Un coup d’État suivi d’un recul démocratique sans précédent
Le Niger commémore ce mois-ci trois années depuis le renversement du président élu Mohamed Bazoum par une junte militaire dirigée par le général Abdourahamane Tiani. Depuis ce 26 juillet 2023, le pays traverse une crise institutionnelle majeure, marquée par le démantèlement systématique des fondements de la démocratie. Les observateurs s’accordent sur un constat sévère : le Conseil National pour la Sauvegarde de la Patrie (CNSP) a progressivement instauré un régime autoritaire sous couvert de stabilité sécuritaire.

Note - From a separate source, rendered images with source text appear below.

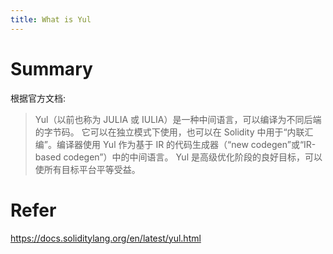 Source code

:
 ```yaml
---
title: What is Yul
---
```


# Summary

根据官方文档:
> Yul（以前也称为 JULIA 或 IULIA）是一种中间语言，可以编译为不同后端的字节码。
> 它可以在独立模式下使用，也可以在 Solidity 中用于“内联汇编”。编译器使用 Yul 作为基于 IR 的代码生成器（“new codegen”或“IR-based codegen”）中的中间语言。 Yul 是高级优化阶段的良好目标，可以使所有目标平台平等受益。

# Refer
https://docs.soliditylang.org/en/latest/yul.html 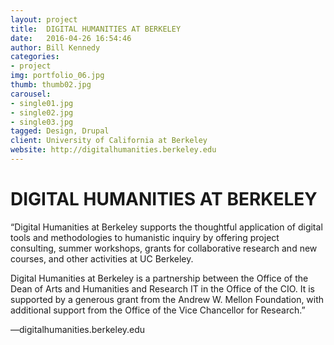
 ```yaml
---
layout: project
title:  DIGITAL HUMANITIES AT BERKELEY
date:   2016-04-26 16:54:46
author: Bill Kennedy
categories:
- project
img: portfolio_06.jpg
thumb: thumb02.jpg
carousel:
- single01.jpg
- single02.jpg
- single03.jpg
tagged: Design, Drupal
client: University of California at Berkeley
website: http://digitalhumanities.berkeley.edu
---
```

# DIGITAL HUMANITIES AT BERKELEY

“Digital Humanities at Berkeley supports the thoughtful application of digital tools and methodologies to humanistic inquiry by offering project consulting, summer workshops, grants for collaborative research and new courses, and other activities at UC Berkeley.

Digital Humanities at Berkeley is a partnership between the Office of the Dean of Arts and Humanities and Research IT in the Office of the CIO. It is supported by a generous grant from the Andrew W. Mellon Foundation, with additional support from the Office of the Vice Chancellor for Research.”

—digitalhumanities.berkeley.edu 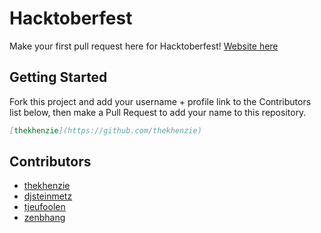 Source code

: # Hacktoberfest
Make your first pull request here for Hacktoberfest! [Website here](https://thekhenzie.github.io/Hacktoberfest-2018/)

## Getting Started

Fork this project and add your username + profile link to the Contributors list below, then make a Pull Request to add your name to this repository.

```markdown
[thekhenzie](https://github.com/thekhenzie)
```

## Contributors

 - [thekhenzie](https://github.com/thekhenzie)
 - [djsteinmetz](https://github.com/djsteinmetz)
 - [tjeufoolen](https://github.com/tjeufoolen)
 - [zenbhang](https://github.com/zenbhang)
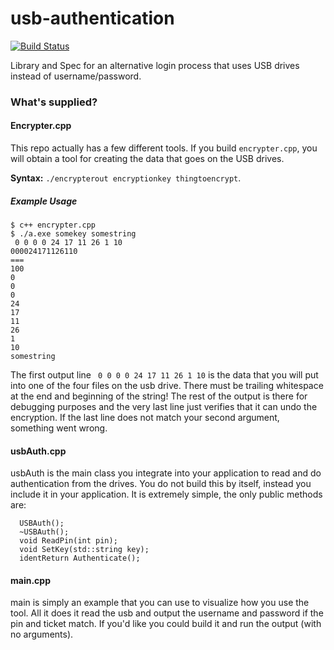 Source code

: # usb-authentication
[![Build Status](https://travis-ci.org/JosiahOne/usb-authentication.svg?branch=master)](https://travis-ci.org/JosiahOne/usb-authentication)

Library and Spec for an alternative login process that uses USB drives instead of username/password.

### What's supplied?
#### Encrypter.cpp

This repo actually has a few different tools. If you build `encrypter.cpp`, you will obtain a tool for creating the data that goes on the USB drives.

**Syntax:** `./encrypterout encryptionkey thingtoencrypt`.

##### Example Usage

```
$ c++ encrypter.cpp
$ ./a.exe somekey somestring
 0 0 0 0 24 17 11 26 1 10
000024171126110
===
100
0
0
0
24
17
11
26
1
10
somestring
```

The first output line ` 0 0 0 0 24 17 11 26 1 10` is the data that you will put into one of the four files on the usb drive. There must be trailing whitespace at the end and beginning of the string! The rest of the output is there for debugging purposes and the very last line just verifies that it can undo the encryption. If the last line does not match your second argument, something went wrong.

#### usbAuth.cpp
usbAuth is the main class you integrate into your application to read and do authentication from the drives. You do not build this by itself, instead you include it in your application. It is extremely simple, the only public methods are:

```
  USBAuth();
  ~USBAuth();
  void ReadPin(int pin);
  void SetKey(std::string key);
  identReturn Authenticate();
```

#### main.cpp
main is simply an example that you can use to visualize how you use the tool. All it does it read the usb and output the username and password if the pin and ticket match. If you'd like you could build it and run the output (with no arguments).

Une détention arbitraire devenue symbole de l’oppression
L’ancien président Mohamed Bazoum et son épouse, privés de liberté sans jugement depuis près de trois ans, incarnent aujourd’hui l’arbitraire du pouvoir en place. Malgré les condamnations internationales et les appels urgents des Nations Unies pour leur libération immédiate, les autorités militaires maintiennent une position inflexible. Cette situation s’étend à d’autres figures de l’opposition et de la société civile, dont Moussa Tiangari, défenseur des droits humains arrêté en décembre 2024. Ses avocats dénoncent une justice instrumentalisée, notamment après l’allongement rétroactif des délais de détention provisoire, passés de 12 mois à quatre ans dans les affaires de terrorisme.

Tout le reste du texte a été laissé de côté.